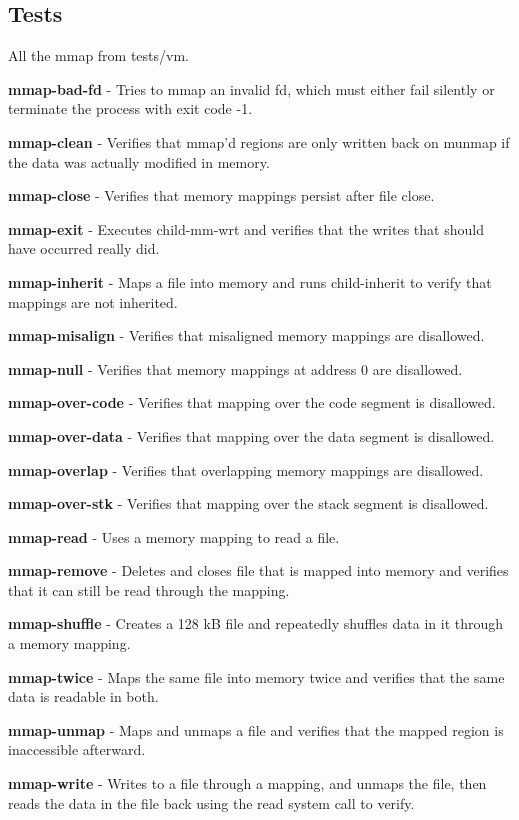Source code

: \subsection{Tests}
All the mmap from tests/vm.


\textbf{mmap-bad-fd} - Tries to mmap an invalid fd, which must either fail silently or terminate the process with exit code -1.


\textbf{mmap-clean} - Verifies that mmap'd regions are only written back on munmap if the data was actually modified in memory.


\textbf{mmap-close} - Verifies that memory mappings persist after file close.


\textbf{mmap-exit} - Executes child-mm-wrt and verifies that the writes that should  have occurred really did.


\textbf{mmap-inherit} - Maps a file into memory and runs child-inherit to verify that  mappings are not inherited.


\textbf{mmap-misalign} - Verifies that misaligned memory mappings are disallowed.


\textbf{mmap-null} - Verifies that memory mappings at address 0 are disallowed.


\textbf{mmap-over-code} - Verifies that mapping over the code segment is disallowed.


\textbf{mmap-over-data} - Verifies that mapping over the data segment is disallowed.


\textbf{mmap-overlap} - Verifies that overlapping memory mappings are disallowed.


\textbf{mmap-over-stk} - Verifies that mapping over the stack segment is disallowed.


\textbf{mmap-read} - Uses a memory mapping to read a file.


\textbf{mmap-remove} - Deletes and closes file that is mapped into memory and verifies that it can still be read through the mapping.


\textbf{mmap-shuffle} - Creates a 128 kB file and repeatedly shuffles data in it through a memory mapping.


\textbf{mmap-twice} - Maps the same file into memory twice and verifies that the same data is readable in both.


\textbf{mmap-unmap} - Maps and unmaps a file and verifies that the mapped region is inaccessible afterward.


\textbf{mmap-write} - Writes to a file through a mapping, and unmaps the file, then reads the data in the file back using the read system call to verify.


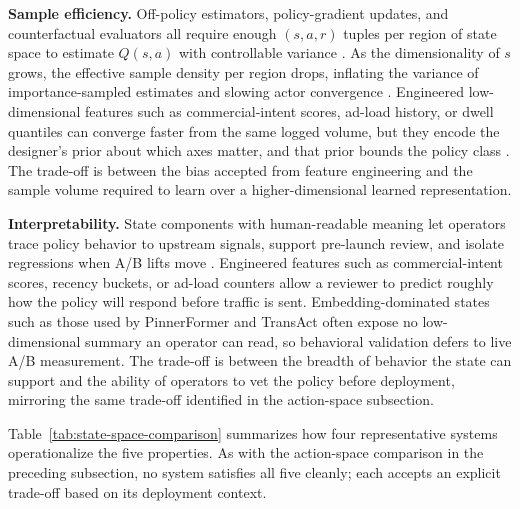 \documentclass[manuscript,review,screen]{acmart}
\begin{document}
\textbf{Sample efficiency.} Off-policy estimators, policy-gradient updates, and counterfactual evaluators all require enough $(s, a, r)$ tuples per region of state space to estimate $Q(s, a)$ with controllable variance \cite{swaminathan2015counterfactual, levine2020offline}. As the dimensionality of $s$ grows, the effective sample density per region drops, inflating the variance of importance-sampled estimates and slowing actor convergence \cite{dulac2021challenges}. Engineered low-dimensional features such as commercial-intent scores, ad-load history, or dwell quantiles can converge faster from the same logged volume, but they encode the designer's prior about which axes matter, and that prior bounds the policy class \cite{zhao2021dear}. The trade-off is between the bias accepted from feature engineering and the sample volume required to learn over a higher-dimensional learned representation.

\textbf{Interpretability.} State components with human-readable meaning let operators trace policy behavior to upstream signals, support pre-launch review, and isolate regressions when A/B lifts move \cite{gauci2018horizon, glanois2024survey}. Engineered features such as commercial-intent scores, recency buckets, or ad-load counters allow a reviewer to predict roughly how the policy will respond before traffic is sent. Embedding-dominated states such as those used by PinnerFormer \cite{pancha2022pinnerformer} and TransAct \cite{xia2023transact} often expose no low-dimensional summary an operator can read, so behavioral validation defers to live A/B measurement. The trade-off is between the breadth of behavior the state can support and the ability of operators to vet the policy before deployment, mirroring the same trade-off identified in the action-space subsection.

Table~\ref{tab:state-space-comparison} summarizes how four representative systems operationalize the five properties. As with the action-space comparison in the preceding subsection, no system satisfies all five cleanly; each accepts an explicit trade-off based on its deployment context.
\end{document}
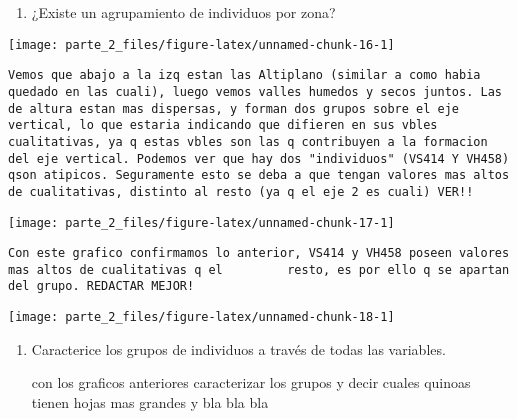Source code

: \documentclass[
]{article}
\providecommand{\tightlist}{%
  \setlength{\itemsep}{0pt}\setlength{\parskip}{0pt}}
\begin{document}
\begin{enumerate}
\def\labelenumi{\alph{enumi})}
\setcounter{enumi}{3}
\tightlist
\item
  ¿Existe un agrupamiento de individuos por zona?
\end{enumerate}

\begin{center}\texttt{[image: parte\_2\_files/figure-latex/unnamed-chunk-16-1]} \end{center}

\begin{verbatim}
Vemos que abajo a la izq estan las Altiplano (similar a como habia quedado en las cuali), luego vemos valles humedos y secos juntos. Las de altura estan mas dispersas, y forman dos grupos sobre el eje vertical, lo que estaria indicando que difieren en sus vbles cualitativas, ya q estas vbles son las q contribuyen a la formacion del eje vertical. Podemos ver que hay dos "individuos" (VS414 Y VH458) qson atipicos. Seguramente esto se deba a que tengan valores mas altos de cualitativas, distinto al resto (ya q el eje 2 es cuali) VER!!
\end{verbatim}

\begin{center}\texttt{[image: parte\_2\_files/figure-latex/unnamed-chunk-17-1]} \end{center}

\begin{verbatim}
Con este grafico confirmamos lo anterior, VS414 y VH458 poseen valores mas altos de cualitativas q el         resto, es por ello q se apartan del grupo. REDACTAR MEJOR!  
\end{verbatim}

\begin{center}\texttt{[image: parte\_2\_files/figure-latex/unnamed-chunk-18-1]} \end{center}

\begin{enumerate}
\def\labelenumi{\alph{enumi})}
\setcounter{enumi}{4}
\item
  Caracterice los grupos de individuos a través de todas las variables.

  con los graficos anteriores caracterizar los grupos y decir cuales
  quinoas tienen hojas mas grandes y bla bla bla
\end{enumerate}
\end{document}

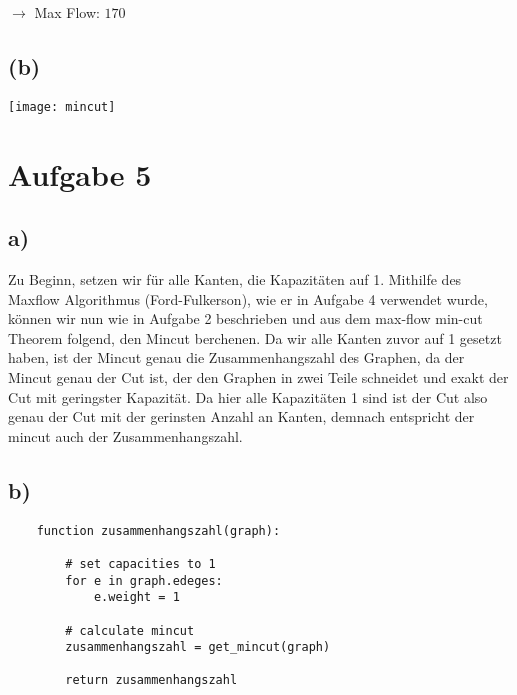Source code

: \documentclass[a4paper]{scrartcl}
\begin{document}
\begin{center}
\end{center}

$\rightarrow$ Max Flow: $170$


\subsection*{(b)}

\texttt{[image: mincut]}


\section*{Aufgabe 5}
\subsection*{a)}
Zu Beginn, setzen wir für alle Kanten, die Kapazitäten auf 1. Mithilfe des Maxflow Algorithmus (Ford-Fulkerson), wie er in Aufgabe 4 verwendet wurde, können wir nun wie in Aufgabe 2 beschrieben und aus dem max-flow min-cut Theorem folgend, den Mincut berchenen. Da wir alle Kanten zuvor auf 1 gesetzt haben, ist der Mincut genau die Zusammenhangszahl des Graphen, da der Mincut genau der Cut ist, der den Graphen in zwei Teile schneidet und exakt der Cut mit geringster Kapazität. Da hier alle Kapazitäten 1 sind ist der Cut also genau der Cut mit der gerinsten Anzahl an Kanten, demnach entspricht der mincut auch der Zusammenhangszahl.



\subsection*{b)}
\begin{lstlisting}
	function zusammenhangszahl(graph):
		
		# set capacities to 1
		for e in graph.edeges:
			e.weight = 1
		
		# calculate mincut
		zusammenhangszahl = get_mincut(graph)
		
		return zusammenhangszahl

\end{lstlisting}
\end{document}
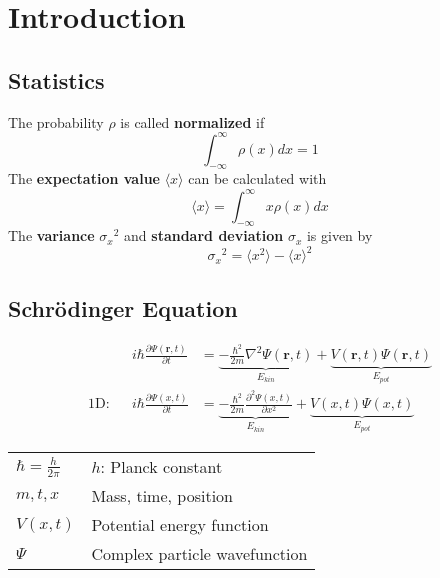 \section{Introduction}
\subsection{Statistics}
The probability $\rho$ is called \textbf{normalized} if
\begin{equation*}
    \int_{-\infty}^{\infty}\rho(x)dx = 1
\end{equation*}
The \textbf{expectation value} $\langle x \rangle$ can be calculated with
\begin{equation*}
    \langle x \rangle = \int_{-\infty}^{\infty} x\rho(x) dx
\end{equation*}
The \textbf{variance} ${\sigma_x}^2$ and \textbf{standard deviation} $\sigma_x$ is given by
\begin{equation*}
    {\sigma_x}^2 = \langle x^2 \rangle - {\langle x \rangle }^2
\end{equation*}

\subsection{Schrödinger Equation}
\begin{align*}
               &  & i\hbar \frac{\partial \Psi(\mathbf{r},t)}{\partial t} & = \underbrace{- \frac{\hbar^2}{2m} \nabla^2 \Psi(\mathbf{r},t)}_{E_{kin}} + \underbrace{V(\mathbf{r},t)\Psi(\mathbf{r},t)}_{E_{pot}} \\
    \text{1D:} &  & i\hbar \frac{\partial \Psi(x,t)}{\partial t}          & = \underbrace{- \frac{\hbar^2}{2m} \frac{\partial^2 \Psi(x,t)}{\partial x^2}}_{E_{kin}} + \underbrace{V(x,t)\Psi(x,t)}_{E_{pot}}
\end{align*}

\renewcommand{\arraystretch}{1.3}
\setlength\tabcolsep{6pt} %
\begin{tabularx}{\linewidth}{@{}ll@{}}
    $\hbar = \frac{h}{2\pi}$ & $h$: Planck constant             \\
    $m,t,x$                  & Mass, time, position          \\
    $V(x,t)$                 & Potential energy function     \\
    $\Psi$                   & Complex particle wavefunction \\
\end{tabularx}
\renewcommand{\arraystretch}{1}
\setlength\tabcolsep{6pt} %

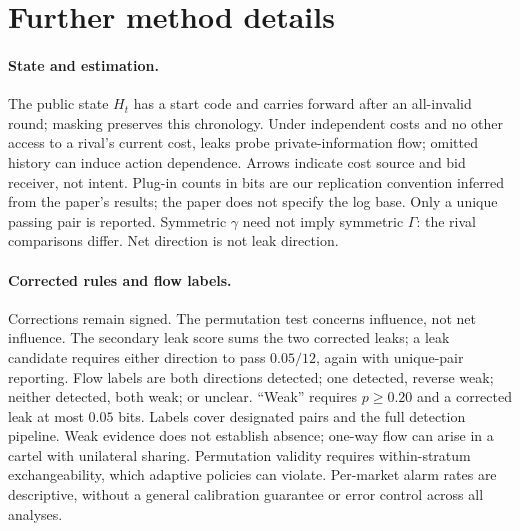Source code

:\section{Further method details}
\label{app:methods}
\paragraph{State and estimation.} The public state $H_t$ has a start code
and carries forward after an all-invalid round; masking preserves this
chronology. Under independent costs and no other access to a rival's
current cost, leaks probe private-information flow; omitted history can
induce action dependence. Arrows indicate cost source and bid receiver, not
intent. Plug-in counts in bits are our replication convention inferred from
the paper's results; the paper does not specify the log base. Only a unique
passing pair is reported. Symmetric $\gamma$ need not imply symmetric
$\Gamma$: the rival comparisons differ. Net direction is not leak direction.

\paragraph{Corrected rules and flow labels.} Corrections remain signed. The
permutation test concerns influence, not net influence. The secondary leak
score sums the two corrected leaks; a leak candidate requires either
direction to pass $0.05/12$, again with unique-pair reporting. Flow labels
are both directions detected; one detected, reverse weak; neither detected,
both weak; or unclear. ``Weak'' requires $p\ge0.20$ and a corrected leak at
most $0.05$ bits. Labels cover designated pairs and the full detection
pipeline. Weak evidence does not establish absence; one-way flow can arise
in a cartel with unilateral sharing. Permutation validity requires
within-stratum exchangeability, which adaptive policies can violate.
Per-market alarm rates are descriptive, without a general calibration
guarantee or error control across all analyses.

INSTRUCTIONS FOR THE TASK:
The answer should be a bare number: how many lines of the material above include "langle".

COMPLETED EXERCISE:
3